Stored data
* * * *
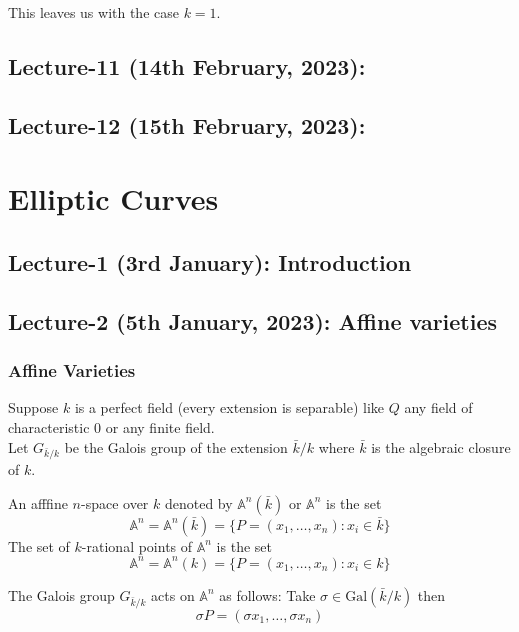 \documentclass[oneside, 12pt]{scrbook}
\newcommand{\Aa}{\mathbb{A}}
\theoremstyle{theorem}
\begin{document}
This leaves us with the case $k=1$.

\chapter{Lecture-11 (14th February, 2023): }


\chapter{Lecture-12 (15th February, 2023): }



\part{Elliptic Curves}

\chapter{Lecture-1 (3rd January): Introduction }

\chapter{Lecture-2 (5th January, 2023): Affine varieties }

\section{Affine Varieties}

Suppose $k$ is a perfect field (every extension is separable) like $Q$ any field of characteristic $0$ or any finite field. \\
Let $G_{\bar{k}/k}$ be the Galois group of the extension $\bar{k}/k$ where $\bar{k}$ is the algebraic closure of $k$.

\begin{definition}
An afffine $n$-space over $k$ denoted by $\Aa^n(\bar{k})$ or $\Aa^n$ is the set 
\begin{equation}
\Aa^n = \Aa^n(\bar{k}) = \{P=(x_{1}, \hdots , x_{n}): x_{i} \in \bar{k}\}
\end{equation}
The set of $k$-rational points of $\Aa^n$ is the set 
\begin{equation}
\Aa^n = \Aa^n(k) = \{P=(x_{1}, \hdots , x_{n}): x_{i} \in k\}
\end{equation}
\end{definition} 

The Galois group $G_{\bar{k}/k}$ acts on $\Aa^n$ as follows: Take $\sigma \in \mathrm{Gal}(\bar{k}/k)$ then 
\begin{equation}
\sigma P = (\sigma x_{1}, \hdots , \sigma x_{n})
\end{equation}
\end{document}
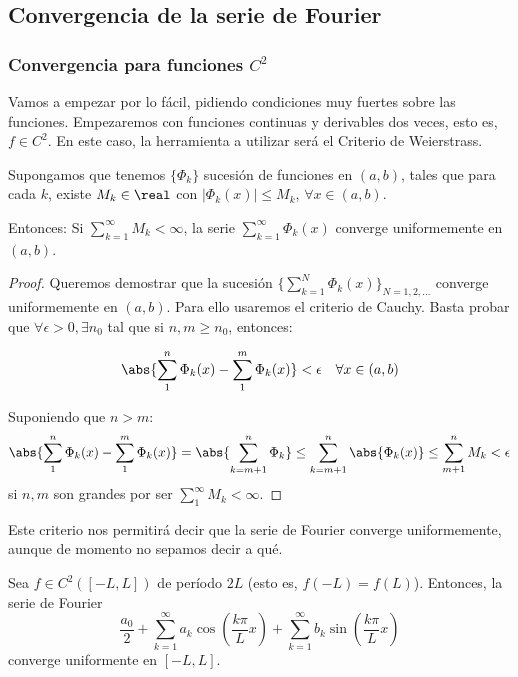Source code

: 	\subsection{Convergencia de la serie de Fourier}

		\subsubsection{Convergencia para funciones $C^2$}

		Vamos a empezar por lo fácil, pidiendo condiciones muy fuertes sobre las funciones. Empezaremos con funciones continuas y derivables dos veces, esto es, $f ∈ C^2$. En este caso, la herramienta a utilizar será el Criterio de Weierstrass.

		\begin{prop}\label{prop:criterio_Weierstrass} Supongamos que tenemos $\{\Phi_k\}$ sucesión de funciones en $(a,b)$, tales que para cada $k$, existe $M_k \in \real$ con $|\Phi_k(x)| \leq M_k$, $\forall x \in (a,b)$.

		Entonces: Si $\sum\limits_{k=1}^{\infty} M_k < \infty$, la serie $\sum\limits_{k=1}^{\infty} \Phi_k(x) $ converge uniformemente en $(a,b)$.
		\end{prop}

		\begin{proof}
			Queremos demostrar que la sucesión $\{\sum\limits_{k=1}^{N} \Phi_k(x)\}_{N=1,2,…} $ converge uniformemente en $(a,b)$. Para ello usaremos el criterio de Cauchy. Basta probar que $\forall \epsilon > 0, \exists n_0 $ tal que si $n,m \geq n_0 $, entonces:

			\[ \abs{\sum^n_1 \Phi_k(x) - \sum^m_1 \Phi_k(x)} < \epsilon \quad \forall x \in (a,b) \]

			Suponiendo que $n > m$:
			\[ \abs{\sum^{n}_1 \Phi_k (x) - \sum^{m}_1 \Phi_k (x)} = \abs{\sum^n_{k=m+1} \Phi_k} \leq \sum^n_{k=m+1} \abs{\Phi_k (x)} \leq \sum_{m+1}^n M_k < \epsilon\]
			si $n,m$ son grandes por ser  $\sum\limits_{1}^{\infty} M_k < \infty $.
		\end{proof}

		Este criterio nos permitirá decir que la serie de Fourier converge uniformemente, aunque de momento no sepamos decir a qué.

		\begin{prop} \label{prop:ConvergenciaUniformeFourier} Sea $f \in C^2 ([-L, L])$ de período $2L$ (esto es, $f(-L) = f(L)$). Entonces, la serie de Fourier \[ \frac{a_0}{2} + \sum_{k=1}^\infty a_k \cos \left( \frac{k \pi}{L} x \right) + \sum_{k=1}^\infty b_k \sin \left( \frac{k \pi}{L} x \right) \] converge uniformente en $[-L, L]$.
		\end{prop}

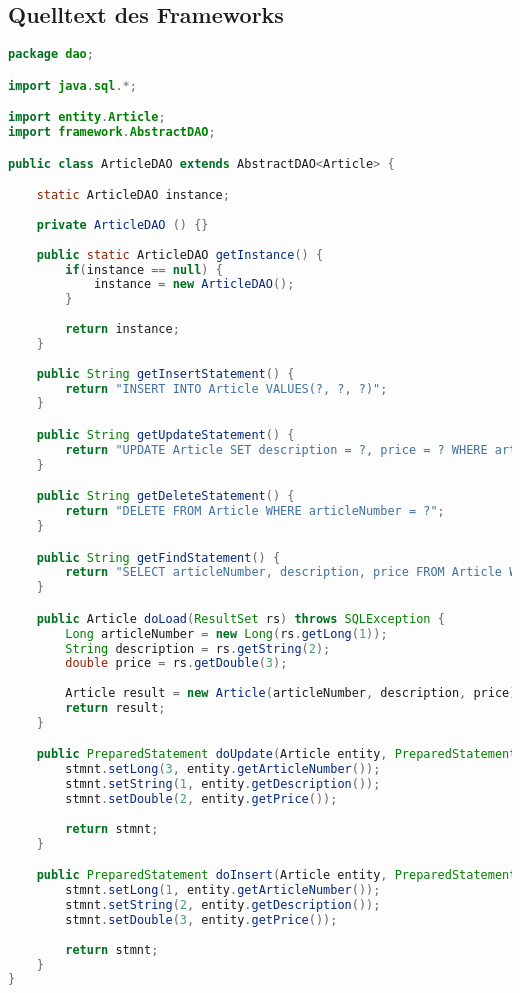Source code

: \subsection{Quelltext des Frameworks}
\begin{lstlisting}[language=java, style=java, caption={ArticleDAO.java},
label={lst:lst1}]
package dao;

import java.sql.*;

import entity.Article;
import framework.AbstractDAO;

public class ArticleDAO extends AbstractDAO<Article> {

	static ArticleDAO instance;
	
	private ArticleDAO () {}
	
	public static ArticleDAO getInstance() {
		if(instance == null) {
			instance = new ArticleDAO();
		}
		
		return instance;
	}
	
	public String getInsertStatement() {
		return "INSERT INTO Article VALUES(?, ?, ?)";
	}

	public String getUpdateStatement() {
		return "UPDATE Article SET description = ?, price = ? WHERE articleNumber = ?";
	}

	public String getDeleteStatement() {
		return "DELETE FROM Article WHERE articleNumber = ?";
	}

	public String getFindStatement() {
		return "SELECT articleNumber, description, price FROM Article WHERE articleNumber=?";
	}

	public Article doLoad(ResultSet rs) throws SQLException {
		Long articleNumber = new Long(rs.getLong(1));
		String description = rs.getString(2);
		double price = rs.getDouble(3);
		
		Article result = new Article(articleNumber, description, price);
		return result;
	}

	public PreparedStatement doUpdate(Article entity, PreparedStatement stmnt) throws SQLException {
        stmnt.setLong(3, entity.getArticleNumber());
        stmnt.setString(1, entity.getDescription());
        stmnt.setDouble(2, entity.getPrice());
        
		return stmnt;
	}

	public PreparedStatement doInsert(Article entity, PreparedStatement stmnt) throws SQLException {
        stmnt.setLong(1, entity.getArticleNumber());
        stmnt.setString(2, entity.getDescription());
        stmnt.setDouble(3, entity.getPrice());
        
		return stmnt;
	}
}
\end{lstlisting}



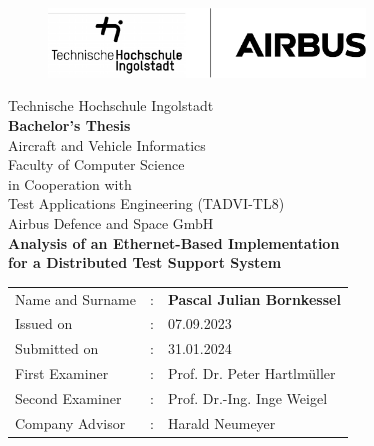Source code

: 
\begin{titlepage}	
	\begin{figure}[!h]
		\centering
		\includegraphics[width={0.75\textwidth}]{figures/logo.pdf}	
	\end{figure}																		
	
	\vfill
	
	\begin{center}
		\Large{Technische Hochschule Ingolstadt}	 \\ 
		\huge\textbf{
			Bachelor's Thesis}\\[0.7em]
		\normalsize
			Aircraft and Vehicle Informatics\\ Faculty of Computer Science\\ [2.9em]
			
		\normalsize
			in Cooperation with\\Test Applications Engineering (TADVI-TL8)\\ Airbus Defence and Space GmbH\\ [5em]
	
		\Large\textbf{Analysis of an Ethernet-Based Implementation\\ for a Distributed Test Support System}	 \\ 

	\end{center}

	\vfill
	\vfill
	
	\begin{tabular}{lll}
		Name and Surname &: & \textbf{Pascal Julian Bornkessel}	\\ [2em]
		
		Issued on &:	& 07.09.2023	\\ [1em] %
		Submitted on &:	& 31.01.2024\\ [2em] %
		
		First Examiner &: 	& Prof. Dr. Peter Hartlmüller\\ [1em]
		Second Examiner &: 	& Prof. Dr.-Ing. Inge Weigel\\[2em]
		
		Company Advisor &:	& Harald Neumeyer \\ %
	\end{tabular}
	
\end{titlepage}

\restoregeometry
* * * *
Pull each line containing the word "January" out of the data above.

\chapter{Lecture-1 (3rd January): Introduction }
\chapter{Lecture-2 (5th January, 2023): Affine varieties }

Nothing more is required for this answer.